Description fonds - Bibliothèque et Archives nationales du Québec

PISTARD

Cote : P224


Centre : BAnQ Vieux-Montréal


Titre, Dates, Quantité
Collection rébellion de 1837-1838 . - 18 août 1837-15 décembre 1877
- 0.16 mètre(s) linéaire(s) de document(s) textuel(s)
- ( : Conflits et rébellions: Rébellions des Patriotes ; 0).

Restriction(s)
Restriction COMPLÈTE et permanente de consultation.
Remarque : «On ne prête jamais l'original d'un document [filmique]». Seule la copie est prêtée.
Source : Normes et procédures archivistiques des Archives nationales du Québec, 4e éd., Québec, Ministère des Affaires culturelles, 1992, p. 105 (règle 302).

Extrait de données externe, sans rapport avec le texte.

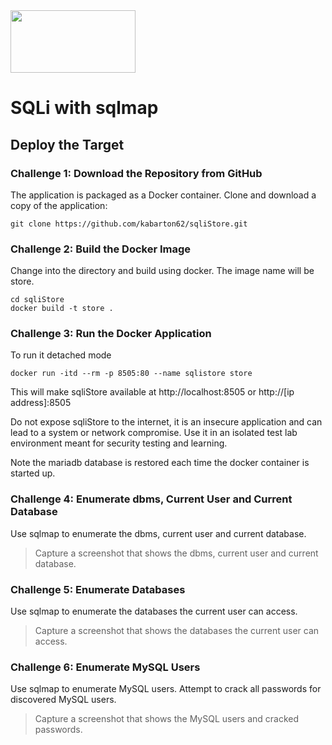 <img src="https://www.tamusa.edu/brandguide/jpeglogos/tamusa_final_logo_bw1.jpg" width="200" height="100"> 

# SQLi with sqlmap

## Deploy the Target

### Challenge 1: Download the Repository from GitHub

The application is packaged as a Docker container. Clone and download a copy of the application:

```
git clone https://github.com/kabarton62/sqliStore.git
```

### Challenge 2: Build the Docker Image

Change into the directory and build using docker. The image name will be store.

```
cd sqliStore
docker build -t store .
```

### Challenge 3: Run the Docker Application

To run it detached mode

```
docker run -itd --rm -p 8505:80 --name sqlistore store
```

This will make sqliStore available at http://localhost:8505 or http://[ip address]:8505

Do not expose sqliStore to the internet, it is an insecure application and can lead to a system or network compromise. 
Use it in an isolated test lab environment meant for security testing and learning. 
 
Note the mariadb database is restored each time the docker container is started up.     

### Challenge 4: Enumerate dbms, Current User and Current Database

Use sqlmap to enumerate the dbms, current user and current database. 

> Capture a screenshot that shows the dbms, current user and current database.

### Challenge 5: Enumerate Databases

Use sqlmap to enumerate the databases the current user can access.

> Capture a screenshot that shows the databases the current user can access.

### Challenge 6: Enumerate MySQL Users

Use sqlmap to enumerate MySQL users. Attempt to crack all passwords for discovered MySQL users.

> Capture a screenshot that shows the MySQL users and cracked passwords.


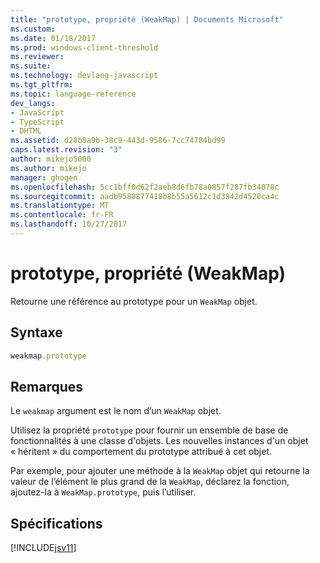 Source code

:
 ```yaml
---
title: "prototype, propriété (WeakMap) | Documents Microsoft"
ms.custom: 
ms.date: 01/18/2017
ms.prod: windows-client-threshold
ms.reviewer: 
ms.suite: 
ms.technology: devlang-javascript
ms.tgt_pltfrm: 
ms.topic: language-reference
dev_langs:
- JavaScript
- TypeScript
- DHTML
ms.assetid: d28b8a9b-38c9-443d-9586-7cc74784bd99
caps.latest.revision: "3"
author: mikejo5000
ms.author: mikejo
manager: ghogen
ms.openlocfilehash: 5cc1bff0d62f2aeb8d6fb78a0857f287fb34078c
ms.sourcegitcommit: aadb9588877418b8b55a5612c1d3842d4520ca4c
ms.translationtype: MT
ms.contentlocale: fr-FR
ms.lasthandoff: 10/27/2017
---
```

# <a name="prototype-property-weakmap"></a>prototype, propriété (WeakMap)
Retourne une référence au prototype pour un `WeakMap` objet.  
  
## <a name="syntax"></a>Syntaxe  
  
```JavaScript  
weakmap.prototype  
```  
  
## <a name="remarks"></a>Remarques  
 Le `weakmap` argument est le nom d’un `WeakMap` objet.  
  
 Utilisez la propriété `prototype` pour fournir un ensemble de base de fonctionnalités à une classe d'objets. Les nouvelles instances d'un objet « héritent » du comportement du prototype attribué à cet objet.  
  
 Par exemple, pour ajouter une méthode à la `WeakMap` objet qui retourne la valeur de l’élément le plus grand de la `WeakMap`, déclarez la fonction, ajoutez-la à `WeakMap.prototype`, puis l’utiliser.  
  
## <a name="requirements"></a>Spécifications  
 [!INCLUDE[jsv11](../../javascript/reference/includes/jsv11-md.md)] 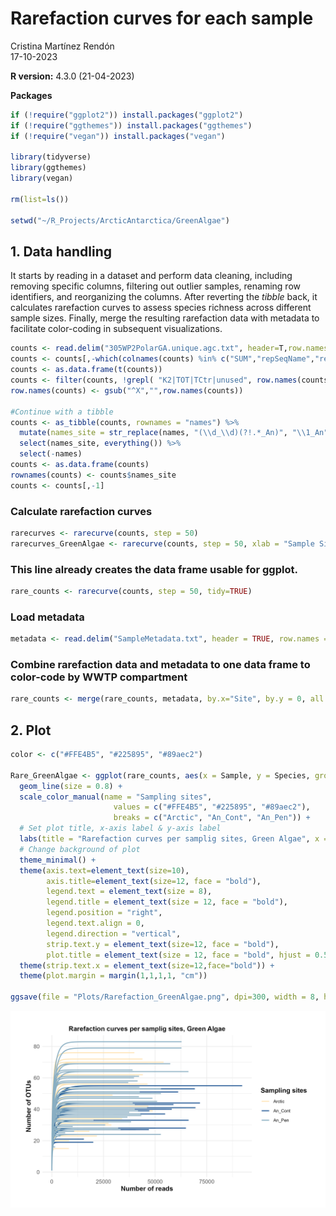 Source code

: # Rarefaction curves for each sample


Cristina Martínez Rendón  
17-10-2023

**R version:** 4.3.0 (21-04-2023)

**Packages**

``` r
if (!require("ggplot2")) install.packages("ggplot2")
if (!require("ggthemes")) install.packages("ggthemes")
if (!require("vegan")) install.packages("vegan")

library(tidyverse)
library(ggthemes) 
library(vegan)

rm(list=ls())

setwd("~/R_Projects/ArcticAntarctica/GreenAlgae")
```

## 1. Data handling
It starts by reading in a dataset and perform data cleaning, including removing specific columns, filtering out outlier samples, renaming row identifiers, and reorganizing the columns. After reverting the *tibble* back, it calculates rarefaction curves to assess species richness across different sample sizes. Finally, merge the resulting rarefaction data with metadata to facilitate color-coding in subsequent visualizations.

``` r
counts <- read.delim("305WP2PolarGA.unique.agc.txt", header=T,row.names = 1)
counts <- counts[,-which(colnames(counts) %in% c("SUM","repSeqName","repSeq","OTUConTaxonomy", "mock_community"))]
counts <- as.data.frame(t(counts))
counts <- filter(counts, !grepl( "K2|TOT|TCtr|unused", row.names(counts)))
row.names(counts) <- gsub("^X","",row.names(counts))

#Continue with a tibble
counts <- as_tibble(counts, rownames = "names") %>%
  mutate(names_site = str_replace(names, "(\\d_\\d)(?!.*_An)", "\\1_An")) %>% 
  select(names_site, everything()) %>% 
  select(-names)
counts <- as.data.frame(counts)
rownames(counts) <- counts$names_site
counts <- counts[,-1]
```

### Calculate rarefaction curves
``` r
rarecurves <- rarecurve(counts, step = 50)
rarecurves_GreenAlgae <- rarecurve(counts, step = 50, xlab = "Sample Size", ylab = "Species", label = FALSE) # Base R rarecurve.
```

### This line already creates the data frame usable for ggplot.
``` r
rare_counts <- rarecurve(counts, step = 50, tidy=TRUE)
```

### Load metadata
``` r
metadata <- read.delim("SampleMetadata.txt", header = TRUE, row.names = 1)
```

### Combine rarefaction data and metadata to one data frame to color-code by WWTP compartment 
``` r
rare_counts <- merge(rare_counts, metadata, by.x="Site", by.y = 0, all = T)
```

## 2. Plot
``` r
color <- c("#FFE4B5", "#225895", "#89aec2")

Rare_GreenAlgae <- ggplot(rare_counts, aes(x = Sample, y = Species, group = Site, color = set)) +
  geom_line(size = 0.8) +
  scale_color_manual(name = "Sampling sites",
                       values = c("#FFE4B5", "#225895", "#89aec2"),
                       breaks = c("Arctic", "An_Cont", "An_Pen")) +
  # Set plot title, x-axis label & y-axis label 
  labs(title = "Rarefaction curves per samplig sites, Green Algae", x = "Number of reads", y = "Number of OTUs") +
  # Change background of plot 
  theme_minimal() +
  theme(axis.text=element_text(size=10), 
        axis.title=element_text(size=12, face = "bold"), 
        legend.text = element_text(size = 8),
        legend.title = element_text(size = 12, face = "bold"), 
        legend.position = "right",
        legend.text.align = 0,
        legend.direction = "vertical", 
        strip.text.y = element_text(size=12, face = "bold"), 
        plot.title = element_text(size = 12, face = "bold", hjust = 0.5)) +
  theme(strip.text.x = element_text(size=12,face="bold")) +
  theme(plot.margin = margin(1,1,1,1, "cm"))

ggsave(file = "Plots/Rarefaction_GreenAlgae.png", dpi=300, width = 8, height = 5)
```
![Rarefaction curve of green algae in the three polar regions](../4_Figures/Rarefaction_GreenAlgae.png)

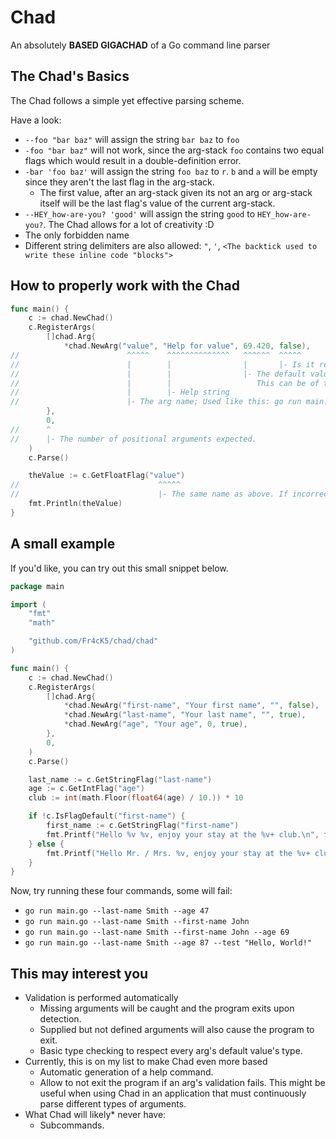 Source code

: # Chad
An absolutely **BASED GIGACHAD** of a Go command line parser

## The Chad's Basics
The Chad follows a simple yet effective parsing scheme.

Have a look:
  - `--foo "bar baz"` will assign the string `bar baz` to `foo`
  - `-foo "bar baz"` will not work, since the arg-stack `foo` contains two equal flags which would result in a double-definition error.
  - `-bar 'foo baz'` will assign the string `foo baz` to `r`. `b` and `a` will be empty since they aren't the last flag in the arg-stack.
    - The first value, after an arg-stack given its not an arg or arg-stack itself will be the last flag's value of the current arg-stack.
  - `--HEY_how-are-you? 'good'` will assign the string `good` to `HEY_how-are-you?`. The Chad allows for a lot of creativity :D
  - The only forbidden name
  - Different string delimiters are also allowed: `"`, `'`, `<The backtick used to write these inline code "blocks">`

## How to properly work with the Chad
```go
func main() {
    c := chad.NewChad()
    c.RegisterArgs(
        []chad.Arg{
            *chad.NewArg("value", "Help for value", 69.420, false),
//                        ^^^^^    ^^^^^^^^^^^^^^   ^^^^^^  ^^^^^
//                        |        |                |       |- Is it required?
//                        |        |                |- The default value.
//                        |        |                   This can be of type string, bool, any int.. / uint.. or float..
//                        |        |- Help string
//                        |- The arg name; Used like this: go run main.go --value 420.69
        },
        0,
//      ^
//      |- The number of positional arguments expected.
    )
    c.Parse()

    theValue := c.GetFloatFlag("value")
//                               ^^^^^
//                               |- The same name as above. If incorrect, the program will exit.
    fmt.Println(theValue)
}
```

## A small example
If you'd like, you can try out this small snippet below.
```go
package main

import (
    "fmt"
    "math"

    "github.com/Fr4cK5/chad/chad"
)

func main() {
    c := chad.NewChad()
    c.RegisterArgs(
        []chad.Arg{
            *chad.NewArg("first-name", "Your first name", "", false),
            *chad.NewArg("last-name", "Your last name", "", true),
            *chad.NewArg("age", "Your age", 0, true),
        },
        0,
    )
    c.Parse()

    last_name := c.GetStringFlag("last-name")
    age := c.GetIntFlag("age")
    club := int(math.Floor(float64(age) / 10.)) * 10

    if !c.IsFlagDefault("first-name") {
        first_name := c.GetStringFlag("first-name")
        fmt.Printf("Hello %v %v, enjoy your stay at the %v+ club.\n", first_name, last_name, club)
    } else {
        fmt.Printf("Hello Mr. / Mrs. %v, enjoy your stay at the %v+ club.\n", last_name, club)
    }
}

```
Now, try running these four commands, some will fail:
  - `go run main.go --last-name Smith --age 47`
  - `go run main.go --last-name Smith --first-name John`
  - `go run main.go --last-name Smith --first-name John --age 69`
  - `go run main.go --last-name Smith --age 87 --test "Hello, World!"`

## This may interest you
  - Validation is performed automatically
    - Missing arguments will be caught and the program exits upon detection.
    - Supplied but not defined arguments will also cause the program to exit.
    - Basic type checking to respect every arg's default value's type.
  - Currently, this is on my list to make Chad even more based
    - Automatic generation of a help command.
    - Allow to not exit the program if an arg's validation fails. This might be useful when using Chad in an application that must continuously parse different types of arguments.
  - What Chad will likely* never have:
    - Subcommands.
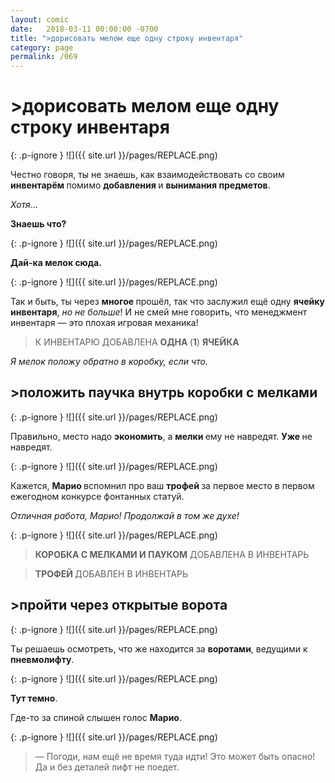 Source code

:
 ```yaml
---
layout: comic
date:   2018-03-11 00:00:00 -0700
title: ">дорисовать мелом еще одну строку инвентаря"
category: page
permalink: /069
---
```

# >дорисовать мелом еще одну строку инвентаря

{: .p-ignore }
![]({{ site.url }}/pages/REPLACE.png)

Честно говоря, ты не знаешь, как взаимодействовать со своим <strong>инвентарём </strong>помимо <strong>добавления </strong>и <strong>вынимания предметов</strong>.

<em>Хотя</em>…

<strong>Знаешь что?</strong>

{: .p-ignore }
![]({{ site.url }}/pages/REPLACE.png)

<strong>Дай-ка мелок сюда.</strong>

{: .p-ignore }
![]({{ site.url }}/pages/REPLACE.png)

Так и быть, ты через <strong>многое </strong>прошёл, так что заслужил ещё одну <strong>ячейку инвентаря</strong>, <em>но не больше</em>! И не смей мне говорить, что менеджмент инвентаря — это плохая игровая механика!

<blockquote>К ИНВЕНТАРЮ ДОБАВЛЕНА <strong>ОДНА </strong>(<strong>1</strong>) <strong>ЯЧЕЙКА</strong></blockquote>

<em>Я мелок положу обратно в коробку, если что.</em>

## >положить паучка внутрь коробки с мелками

{: .p-ignore }
![]({{ site.url }}/pages/REPLACE.png)

Правильно, место надо <strong>экономить</strong>, а <strong>мелки </strong>ему не навредят. <strong>Уже </strong>не навредят.

{: .p-ignore }
![]({{ site.url }}/pages/REPLACE.png)

Кажется, <strong>Марио </strong>вспомнил про ваш <strong>трофей </strong>за первое место в первом ежегодном конкурсе фонтанных статуй.

<em>Отличная работа, Марио! Продолжай в том же духе!</em>

{: .p-ignore }
![]({{ site.url }}/pages/REPLACE.png)

<blockquote><strong>КОРОБКА С МЕЛКАМИ И ПАУКОМ</strong> ДОБАВЛЕНА В ИНВЕНТАРЬ</blockquote>

<blockquote><strong>ТРОФЕЙ </strong>ДОБАВЛЕН В ИНВЕНТАРЬ</blockquote>

## >пройти через открытые ворота

{: .p-ignore }
![]({{ site.url }}/pages/REPLACE.png)

Ты решаешь осмотреть, что же находится за <strong>воротами</strong>, ведущими к <strong>пневмолифту</strong>.

{: .p-ignore }
![]({{ site.url }}/pages/REPLACE.png)

<strong>Тут темно</strong>.

Где-то за спиной слышен голос <strong>Марио</strong>.

{: .p-ignore }
![]({{ site.url }}/pages/REPLACE.png)

<blockquote>— Погоди, нам ещё не время туда идти! Это может быть опасно! Да и без деталей лифт не поедет.</blockquote>
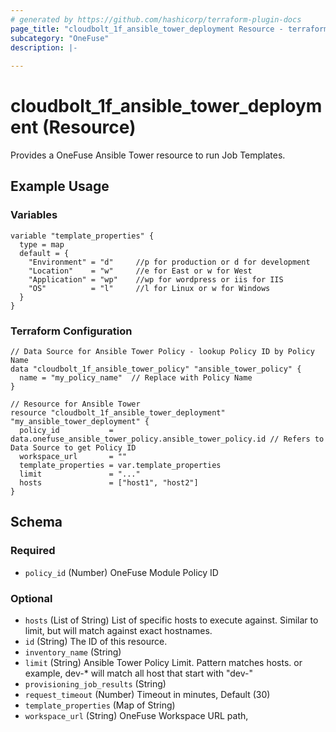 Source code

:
 ```yaml
---
# generated by https://github.com/hashicorp/terraform-plugin-docs
page_title: "cloudbolt_1f_ansible_tower_deployment Resource - terraform-provider-cloudbolt"
subcategory: "OneFuse"
description: |-
  
---
```


# cloudbolt_1f_ansible_tower_deployment (Resource)

Provides a OneFuse Ansible Tower resource to run Job Templates.

## Example Usage

### Variables
```hcl
variable "template_properties" {
  type = map
  default = {
    "Environment" = "d"     //p for production or d for development
    "Location"    = "w"     //e for East or w for West
    "Application" = "wp"    //wp for wordpress or iis for IIS
    "OS"          = "l"     //l for Linux or w for Windows
  }
}
```

### Terraform Configuration
```hcl
// Data Source for Ansible Tower Policy - lookup Policy ID by Policy Name
data "cloudbolt_1f_ansible_tower_policy" "ansible_tower_policy" {
  name = "my_policy_name"  // Replace with Policy Name
}

// Resource for Ansible Tower
resource "cloudbolt_1f_ansible_tower_deployment" "my_ansible_tower_deployment" {
  policy_id           = data.onefuse_ansible_tower_policy.ansible_tower_policy.id // Refers to Data Source to get Policy ID
  workspace_url       = ""
  template_properties = var.template_properties
  limit               = "..."
  hosts               = ["host1", "host2"]
}
```

<!-- schema generated by tfplugindocs -->
## Schema

### Required

- `policy_id` (Number) OneFuse Module Policy ID

### Optional

- `hosts` (List of String) List of specific hosts to execute against. Similar to limit, but will match against exact hostnames.
- `id` (String) The ID of this resource.
- `inventory_name` (String)
- `limit` (String) Ansible Tower Policy Limit. Pattern matches hosts. or example, dev-* will match all host that start with "dev-"
- `provisioning_job_results` (String)
- `request_timeout` (Number) Timeout in minutes, Default (30)
- `template_properties` (Map of String)
- `workspace_url` (String) OneFuse Workspace URL path,


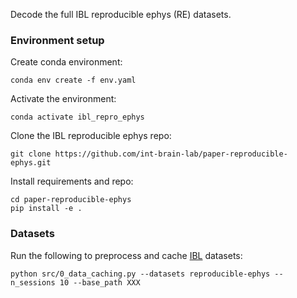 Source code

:Decode the full IBL reproducible ephys (RE) datasets.


### Environment setup

Create conda environment:
```
conda env create -f env.yaml
```

Activate the environment:
```
conda activate ibl_repro_ephys
```

Clone the IBL reproducible ephys repo:
```
git clone https://github.com/int-brain-lab/paper-reproducible-ephys.git
```

Install requirements and repo:
```
cd paper-reproducible-ephys
pip install -e .
```


### Datasets

Run the following to preprocess and cache [IBL](https://int-brain-lab.github.io/iblenv/index.html) datasets:
```
python src/0_data_caching.py --datasets reproducible-ephys --n_sessions 10 --base_path XXX
```

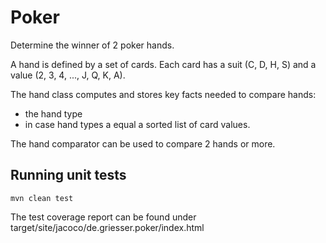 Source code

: # Poker

Determine the winner of 2 poker hands.

A hand is defined by a set of cards.
Each card has a suit (C, D, H, S) and a value (2, 3, 4, ..., J, Q, K, A).

The hand class computes and stores key facts needed to compare hands: 
- the hand type 
- in case hand types a equal a sorted list of card values.

The hand comparator can be used to compare 2 hands or more. 

## Running unit tests

```shell
mvn clean test
```

The test coverage report can be found under target/site/jacoco/de.griesser.poker/index.html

Notice biographique/Histoire administrative
Il faut remonter jusqu'en 1834 pour connaître l'embryon des troubles de 1837-1838. En effet, en 1834, 92 résolutions, nées de l'initiative du Parti canadien, sont remises à Denis-Benjamin Viger, délégué permanent à Londres. Les principaux points de ces résolutions réclament des conditions nécessaires à l'indépendance: la responsabilité du Conseil exécutif, le contrôle des deniers publics par la Chambre, etc. Cette démarche s'avère malheureusement peu fructueuse pour les citoyens du Bas-Canada. En mars 1837, lord John Russell, ministre de l'Intérieur à Londres, décrète, dans un premier temps, le rejet des 92 résolutions canadiennes et, dans un deuxième temps, décrète, par opposition, dix résolutions qui autorisent le gouverneur à dépenser les revenus publics sans autorisation de la Chambre. Les dix résolutions de Lord Russell sont adoptées par les Communes de Londres. Dans la province, une vague de protestation s'élève. Les événements s'accélèrent. Des assemblées anti-coercitives se tiennent dans toute la province et, plus particulièrement, dans la région de Montréal: Saint-Ours, Saint-Laurent, Saint-Marc. Les gens s'entendent pour boycotter les produits importés d'Angleterre. Néanmoins, le climat se détériore. Les uns, tel Louis-Joseph Papineau, préconisent des mesures constitutionnelles pour résoudre le conflit, tandis que les autres, les docteurs Wolfred Nelson et Cyrille-Hector-Octave Côté, favorisent le recours aux armes à tout prix. Devant cet état de fait, les évêques de Montréal et de Québec, messeigneurs Jean-Jacques Lartigue et Joseph Signay, émettent des mandements destinés aux partisans afin qu'ils ne se laissent pas tenter par la rébellion. Des troupes de «Réformistes» contre des troupes de «Loyalistes» s'affrontent tout de même en des combats souvent inégaux. Les «Réformistes» sont vaincus au prix de plusieurs morts et emprisonnements. Parallèlement, deux associations nationalistes sont créées: une du côté anglais, le Doric Club; et une du côté des patriotes, les Fils de la liberté. Les deux groupes s'affrontent, le 6 novembre 1837, à la Place d'Armes. Dans cette période de grands conflits, certains, dont Louis-Joseph Papineau et sa famille, s'exilent alors que d'autres, tels André Ouimet, président des Fils de la liberté, et son compagnon Georges de Boucherville, sont accusés de haute trahison et arrêtés .
Historique de la conservation/Source immédiate d'acquisition
La Bibliothèque nationale du Québec a acquis cette collection et l'a transférée, en 1972, aux Archives nationales du Québec à Montréal. Deux lettres de Louis Bourdon, données par Mme Geneviève Bertrand, ont été ajoutées à la collection en février 2014 .

Portée et contenu
Les documents de cette collection offrent une vue d'ensemble des événements et du vécu des acteurs de cette période mouvementée de l'histoire québécoise. Le plan de classification comprend les séries suivantes : correspondance; documents judiciaires : dépositions; documents judiciaires : autres .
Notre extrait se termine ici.